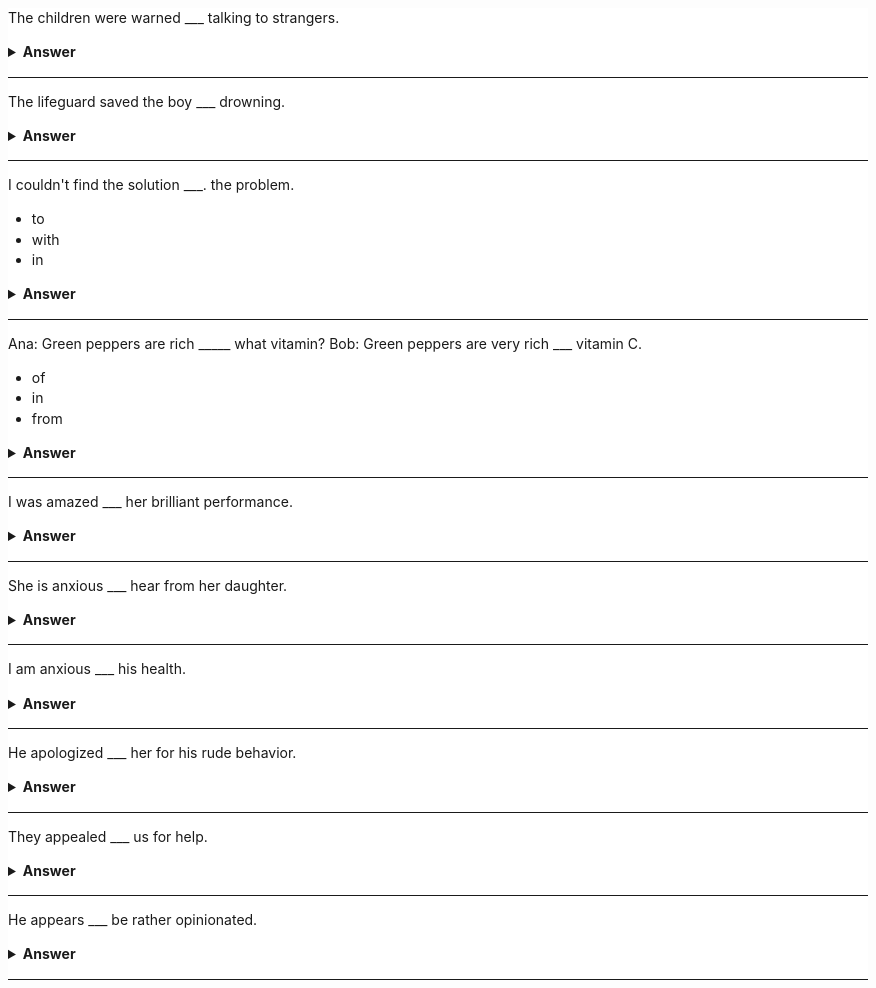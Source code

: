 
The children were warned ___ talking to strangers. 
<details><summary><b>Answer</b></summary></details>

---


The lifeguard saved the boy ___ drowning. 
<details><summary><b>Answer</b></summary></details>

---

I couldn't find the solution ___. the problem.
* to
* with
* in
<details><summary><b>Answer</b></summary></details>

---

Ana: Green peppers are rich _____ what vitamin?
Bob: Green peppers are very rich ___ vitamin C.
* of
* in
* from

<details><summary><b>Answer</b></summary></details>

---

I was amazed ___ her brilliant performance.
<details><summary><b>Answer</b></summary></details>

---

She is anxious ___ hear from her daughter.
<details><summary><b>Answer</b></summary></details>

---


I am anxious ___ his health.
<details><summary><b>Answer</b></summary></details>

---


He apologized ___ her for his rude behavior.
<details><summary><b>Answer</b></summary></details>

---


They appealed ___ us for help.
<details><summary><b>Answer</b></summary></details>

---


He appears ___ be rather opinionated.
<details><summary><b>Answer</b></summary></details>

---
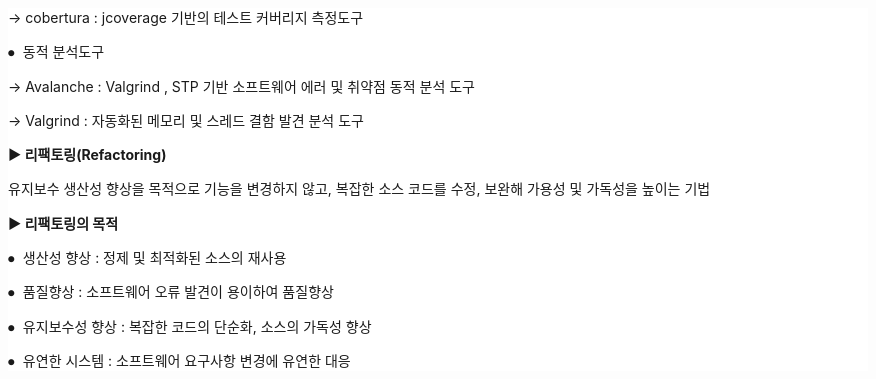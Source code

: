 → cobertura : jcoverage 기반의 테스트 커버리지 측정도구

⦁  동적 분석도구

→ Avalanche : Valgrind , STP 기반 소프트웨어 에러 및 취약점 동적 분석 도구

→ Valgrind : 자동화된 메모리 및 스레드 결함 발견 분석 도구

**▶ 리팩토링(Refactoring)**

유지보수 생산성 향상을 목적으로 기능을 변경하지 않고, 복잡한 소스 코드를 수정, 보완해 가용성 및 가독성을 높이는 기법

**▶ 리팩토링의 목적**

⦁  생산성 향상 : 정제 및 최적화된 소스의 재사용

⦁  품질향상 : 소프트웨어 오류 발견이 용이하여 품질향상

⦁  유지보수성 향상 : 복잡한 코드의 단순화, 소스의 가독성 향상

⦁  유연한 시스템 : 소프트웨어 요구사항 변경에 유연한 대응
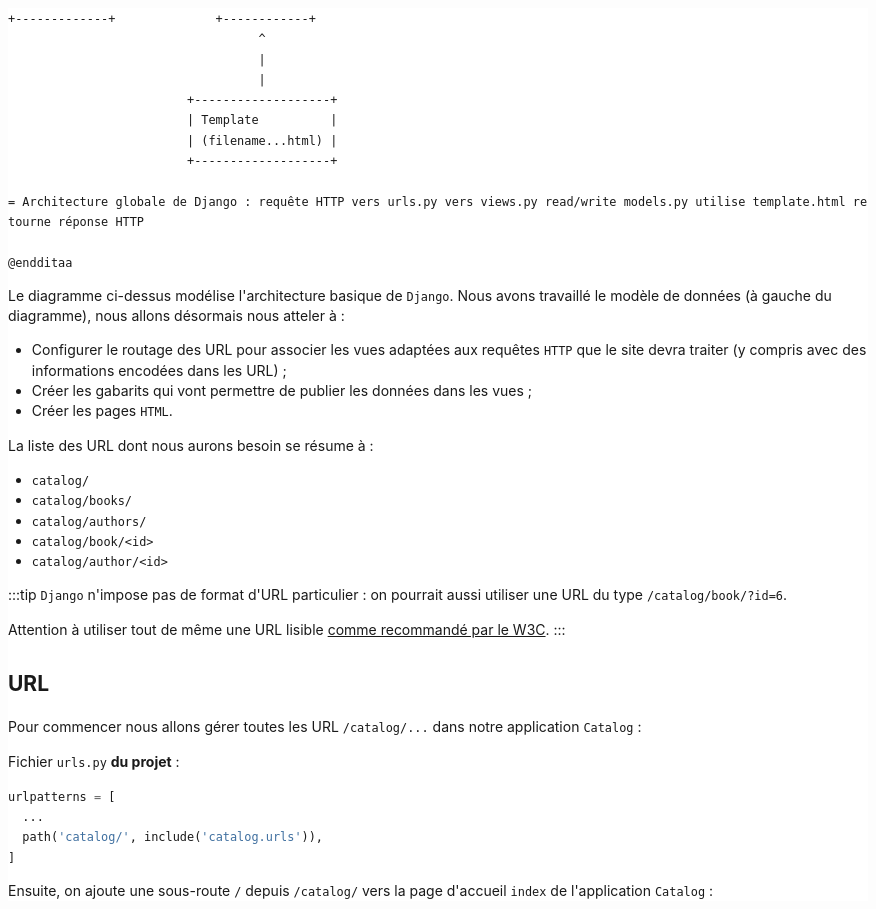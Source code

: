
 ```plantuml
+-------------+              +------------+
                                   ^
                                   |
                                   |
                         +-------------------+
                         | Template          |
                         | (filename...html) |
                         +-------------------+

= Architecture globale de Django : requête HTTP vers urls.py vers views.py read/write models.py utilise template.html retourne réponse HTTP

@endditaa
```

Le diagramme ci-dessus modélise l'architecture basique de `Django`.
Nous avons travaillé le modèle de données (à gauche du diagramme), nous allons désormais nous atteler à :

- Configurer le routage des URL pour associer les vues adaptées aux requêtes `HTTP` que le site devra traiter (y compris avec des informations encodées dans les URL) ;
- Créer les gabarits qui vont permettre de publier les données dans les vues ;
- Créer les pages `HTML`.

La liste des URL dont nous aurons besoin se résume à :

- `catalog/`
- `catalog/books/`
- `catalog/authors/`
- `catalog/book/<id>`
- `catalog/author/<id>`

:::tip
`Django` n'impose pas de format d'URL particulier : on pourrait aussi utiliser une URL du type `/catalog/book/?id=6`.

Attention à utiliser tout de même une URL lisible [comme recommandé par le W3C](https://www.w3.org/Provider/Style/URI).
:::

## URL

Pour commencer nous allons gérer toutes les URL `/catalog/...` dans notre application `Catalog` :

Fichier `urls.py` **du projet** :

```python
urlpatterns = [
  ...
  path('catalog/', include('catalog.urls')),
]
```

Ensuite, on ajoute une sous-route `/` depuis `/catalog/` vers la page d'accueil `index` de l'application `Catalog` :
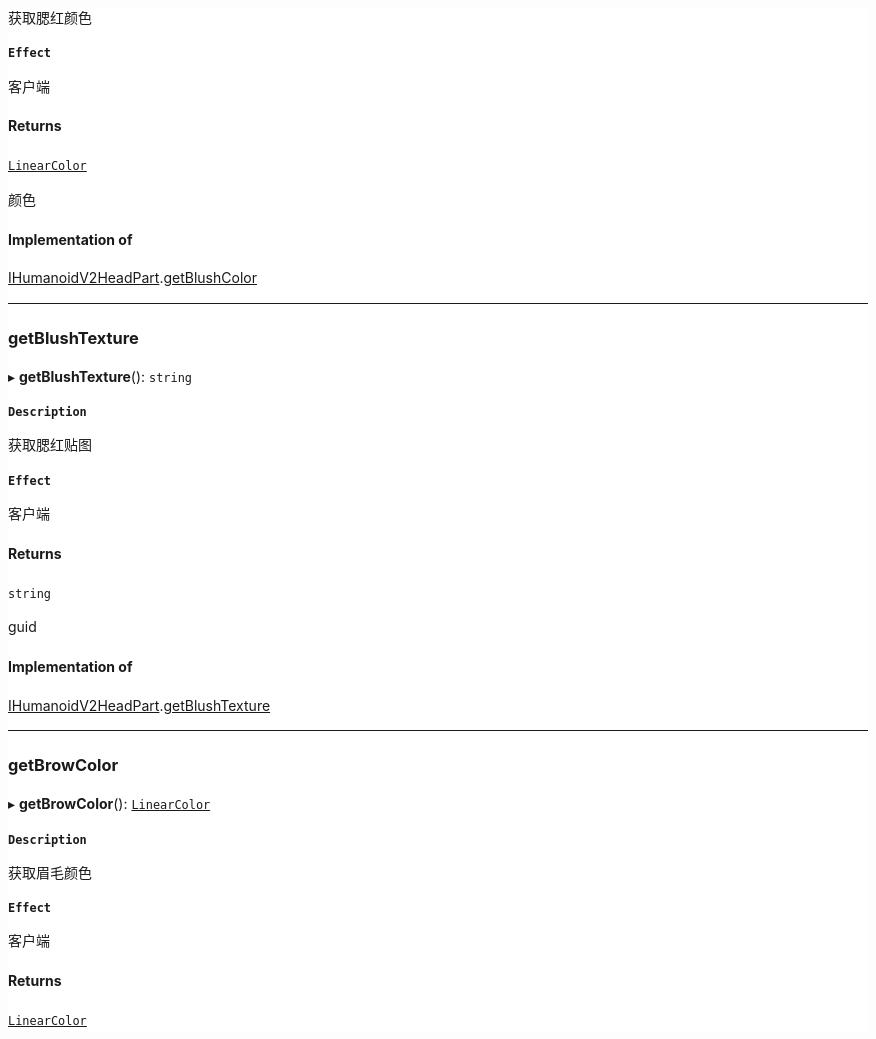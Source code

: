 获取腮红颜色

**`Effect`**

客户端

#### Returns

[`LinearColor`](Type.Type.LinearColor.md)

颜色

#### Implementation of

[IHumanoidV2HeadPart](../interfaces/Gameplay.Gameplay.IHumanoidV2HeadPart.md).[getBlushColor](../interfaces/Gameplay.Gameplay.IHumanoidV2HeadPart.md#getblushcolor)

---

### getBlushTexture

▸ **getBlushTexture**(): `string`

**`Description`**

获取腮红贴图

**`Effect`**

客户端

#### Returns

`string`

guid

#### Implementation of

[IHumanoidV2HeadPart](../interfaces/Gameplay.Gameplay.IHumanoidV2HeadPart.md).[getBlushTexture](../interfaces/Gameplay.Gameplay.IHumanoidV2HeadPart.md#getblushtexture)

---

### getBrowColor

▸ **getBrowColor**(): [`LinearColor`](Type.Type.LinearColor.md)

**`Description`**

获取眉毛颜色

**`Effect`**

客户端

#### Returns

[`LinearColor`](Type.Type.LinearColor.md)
---------------
Exercise description
Please return every line of the material above that includes "Gameplay".

Task response
[IHumanoidV2HeadPart](../interfaces/Gameplay.Gameplay.IHumanoidV2HeadPart.md).[getBlushColor](../interfaces/Gameplay.Gameplay.IHumanoidV2HeadPart.md#getblushcolor)
[IHumanoidV2HeadPart](../interfaces/Gameplay.Gameplay.IHumanoidV2HeadPart.md).[getBlushTexture](../interfaces/Gameplay.Gameplay.IHumanoidV2HeadPart.md#getblushtexture)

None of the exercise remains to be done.